You’ve probably heard about life insurance, but you might be uncertain what the best options are for you and your family. In this article, I’ve put together some general tests to determine what product would be better for your situation. For a brief introduction to the types of life insurance, please look at my prior article The Basics of Life Insurance

The most basic type of life insurance is term insurance that covers a person for a set number of years (though you can get a permanent kind called a Term100). If you are in your prime working years, this is the best way to have affordable coverage for 10, 20, or 30 years at a set premium to cover your income earning potential for that time and protect your family. This is the ideal insurance to buy when you are unable to put much into savings and need to cover debt like a mortgage.
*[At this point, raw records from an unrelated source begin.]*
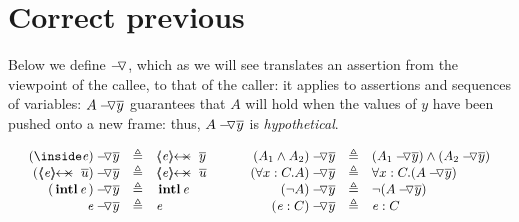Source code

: \newcommand{\extract}[1]{\ensuremath{{\mathcal I}\!nvs(#1)}}
\newcommand{\specs}[1]{\ensuremath{Specs(#1)}}%

\section{Correct previous}
Below we define 
$\pushSymbolAA$, which as we will see translates an assertion from the viewpoint of the callee, to that of the caller:
it applies to assertions and sequences of variables:  $\PushAS y A$   guarantees that $A$ will hold when the values of $y$ have been pushed onto a new frame:
 thus, $\PushAS y A$ is \emph{hypothetical}.



\begin{definition}
$
\begin{array}{c}
\begin{array}{l}
\begin{array}{rclcrcl}
  \PushAS y {(\inside \re)} & \triangleq &  \protectedFrom \re {\overline {y} }
  & \ \ \  \ &
  \PushAS y   {(A_1  \wedge  A_2)} & \triangleq &  (\PushAS y  { A_1})  \wedge  ( \PushAS y  {A_2} )  
\\ 
 \PushAS y {(\protectedFrom \re {\overline {u}})} &  \triangleq& \protectedFrom \re {\overline {u}} 
  & &
 \PushAS y  {(\forall x:C.A)} & \triangleq & \forall x:C.({\PushAS y A} )  
  \\  
  \PushAS y  {(\internal \re)} &  \triangleq & {\internal \re}  %
  & & 
  \PushAS y  {(\neg A)} &  \triangleq & \neg( {\PushAS y A} )  
    \\
     \PushAS y  {\re} &  \triangleq&   \re %
    & &
    \PushAS y  {(\re:C)} &  \triangleq&   \re:C 
 \end{array}
\end{array}
\end{array}
$
\label{f:Push}
\end{definition}

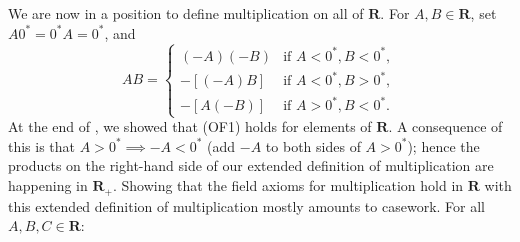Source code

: \documentclass[12pt]{article}
\newcommand{\newp}{\vspace{5mm}}
\newcommand{\R}{\mathbf{R}}
\theoremstyle{definition}
\begin{document}
\newp

We are now in a position to define multiplication on all of \( \R \). For \( A, B \in \R \), set \( A 0^* = 0^* A = 0^* \), and
\[
    AB = \begin{cases}
        (-A)(-B) & \text{if } A < 0^*, B < 0^*, \\
        -[(-A)B] & \text{if } A < 0^*, B > 0^*, \\
        -[A(-B)] & \text{if } A > 0^*, B < 0^*.
    \end{cases}
\]
At the end of , we showed that (OF1) holds for elements of \( \R \). A consequence of this is that \( A > 0^* \implies -A < 0^* \) (add \( -A \) to both sides of \( A > 0^* \)); hence the products on the right-hand side of our extended definition of multiplication are happening in \( \R_+ \). Showing that the field axioms for multiplication hold in \( \R \) with this extended definition of multiplication mostly amounts to casework. For all \( A, B, C \in \R \):
\end{document}
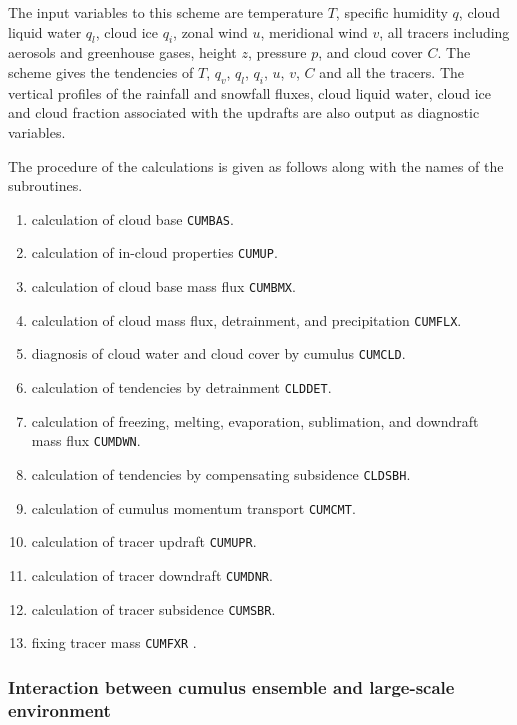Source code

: The input variables to this scheme are temperature \(T\), specific
humidity \(q\), cloud liquid water \(q_l\), cloud ice \(q_i\), zonal
wind \(u\), meridional wind \(v\), all tracers including aerosols and
greenhouse gases, height \(z\), pressure \(p\), and cloud cover \(C\).
The scheme gives the tendencies of \(T\), \(q_v\), \(q_l\), \(q_i\),
\(u\), \(v\), \(C\) and all the tracers. The vertical profiles of the
rainfall and snowfall fluxes, cloud liquid water, cloud ice and cloud
fraction associated with the updrafts are also output as diagnostic
variables.

The procedure of the calculations is given as follows along with the
names of the subroutines.

\begin{enumerate}
\def\labelenumi{\arabic{enumi}.}
\tightlist
\item
  calculation of cloud base \texttt{CUMBAS}.
\item
  calculation of in-cloud properties \texttt{CUMUP}.
\item
  calculation of cloud base mass flux \texttt{CUMBMX}.
\item
  calculation of cloud mass flux, detrainment, and precipitation
  \texttt{CUMFLX}.
\item
  diagnosis of cloud water and cloud cover by cumulus \texttt{CUMCLD}.
\item
  calculation of tendencies by detrainment \texttt{CLDDET}.
\item
  calculation of freezing, melting, evaporation, sublimation, and
  downdraft mass flux \texttt{CUMDWN}.
\item
  calculation of tendencies by compensating subsidence \texttt{CLDSBH}.
\item
  calculation of cumulus momentum transport \texttt{CUMCMT}.
\item
  calculation of tracer updraft \texttt{CUMUPR}.
\item
  calculation of tracer downdraft \texttt{CUMDNR}.
\item
  calculation of tracer subsidence \texttt{CUMSBR}.
\item
  fixing tracer mass \texttt{CUMFXR} .
\end{enumerate}

\hypertarget{interaction-between-cumulus-ensemble-and-large-scale-environment}{%
\subsubsection{Interaction between cumulus ensemble and large-scale
environment}\label{interaction-between-cumulus-ensemble-and-large-scale-environment}}

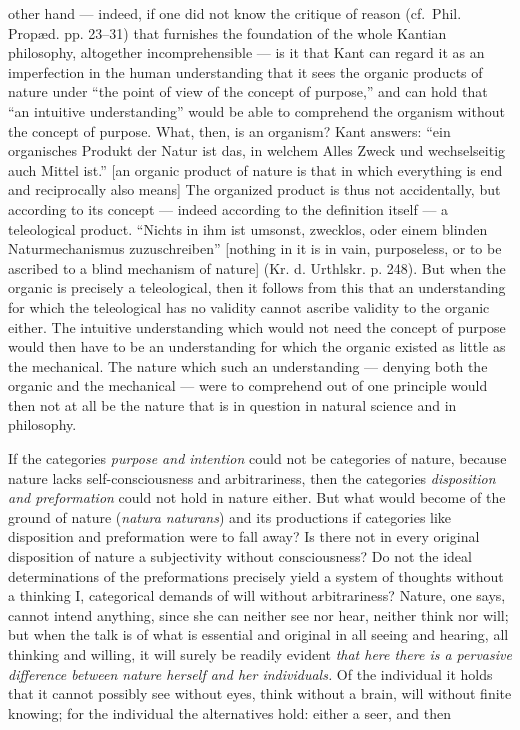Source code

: \documentclass[12pt,a4paper]{book}
\begin{document}
other hand --- indeed, if one did not know the critique of reason
(cf.\ Phil. Propæd. pp. 23--31) that furnishes the foundation of the whole
Kantian philosophy, altogether incomprehensible --- is it that Kant can regard
it as an imperfection in the human understanding that it sees the organic
products of nature under ``the point of view of the concept of purpose,'' and can
hold that ``an intuitive understanding'' would be able to comprehend the organism
without the concept of purpose. What, then, is an organism? Kant answers: ``ein
organisches Produkt der
Natur ist das, in welchem Alles Zweck und wechselseitig auch Mittel ist.'' [an
organic product of nature is that in which everything is end and reciprocally
also means] The organized product is thus not accidentally, but according to its
concept --- indeed according to the definition itself --- a teleological product.
``Nichts in ihm ist umsonst, zwecklos, oder einem blinden Naturmechanismus
zuzuschreiben'' [nothing in it is in vain, purposeless, or to be ascribed to a
blind mechanism of nature] (Kr. d. Urthlskr. p. 248). But when the organic is
precisely a teleological, then it follows from this that an understanding for
which the teleological has no validity cannot ascribe validity to the organic
either. The intuitive understanding which would not need the concept of purpose
would then have to be an understanding for which the organic existed as little
as the mechanical. The nature which such an understanding --- denying both the
organic and the mechanical --- were to comprehend out of one principle would then
not at all be the nature that is in question in natural science and in
philosophy.

If the categories \emph{purpose and intention} could not be categories of
nature, because nature lacks self-consciousness and arbitrariness, then the
categories \emph{disposition and preformation} could not hold in nature either.
But what would become of the ground of nature (\textit{natura naturans}) and its
productions if categories like disposition and preformation were to fall away?
Is there not in every original disposition of nature a subjectivity without
consciousness? Do not the ideal determinations of the preformations precisely
yield a system of thoughts without a thinking I, categorical demands of will
without arbitrariness? Nature, one says, cannot intend anything, since she can
neither see nor hear, neither think nor will; but when the talk is of what is
essential and original in all seeing and hearing, all thinking and willing, it
will surely be readily evident \emph{that here there is a pervasive difference
between nature herself and her individuals.} Of the individual it holds that it
cannot possibly see without eyes, think without a brain, will without finite
knowing; for the individual the alternatives hold: either a seer, and then
\end{document}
A lot of insurance companies like Empire Life, Manulife, and Equitable Life also allow you to bundle critical illness insurance into it for an extra premium. Term insurance is also good for a business owner who intends to retire out of the business or sell at a later date and only needs insurance for a certain number of years.

Whole life insurance is a permanent kind of insurance where the insurance company invests the premiums in a fund and pays dividends to each policy holder yearly based on the performance of the fund and whether more or less people insured died than were expected to die. The dividends are very consistent year over year, making a whole life policy a very stable investment that will far outperform a GIC or most bond funds. In some ways, a whole life policy is like a TFSA on steroids. As long as the cash you invest in the policy stays in the policy, the return on that investment is tax-free. The cap on how much you can put in a whole life policy is quite high, so if you have already maxed out your TFSA and want more tax-free savings, this could be ideal for you. The down side, however, is that it usually takes over 12 years for the cash value of a whole life insurance policy to surpass the premiums you’ve put in – meaning you better not need liquidity from it anytime soon. Also, whatever cash you pull out of an insurance policy directly will become taxable, so when the policy eventually does have a large cash value, the best way to tap into that is to get a line of credit against the cash value. Manulife Bank specializes in these kind of insurance policy loans for a reasonable interest rate.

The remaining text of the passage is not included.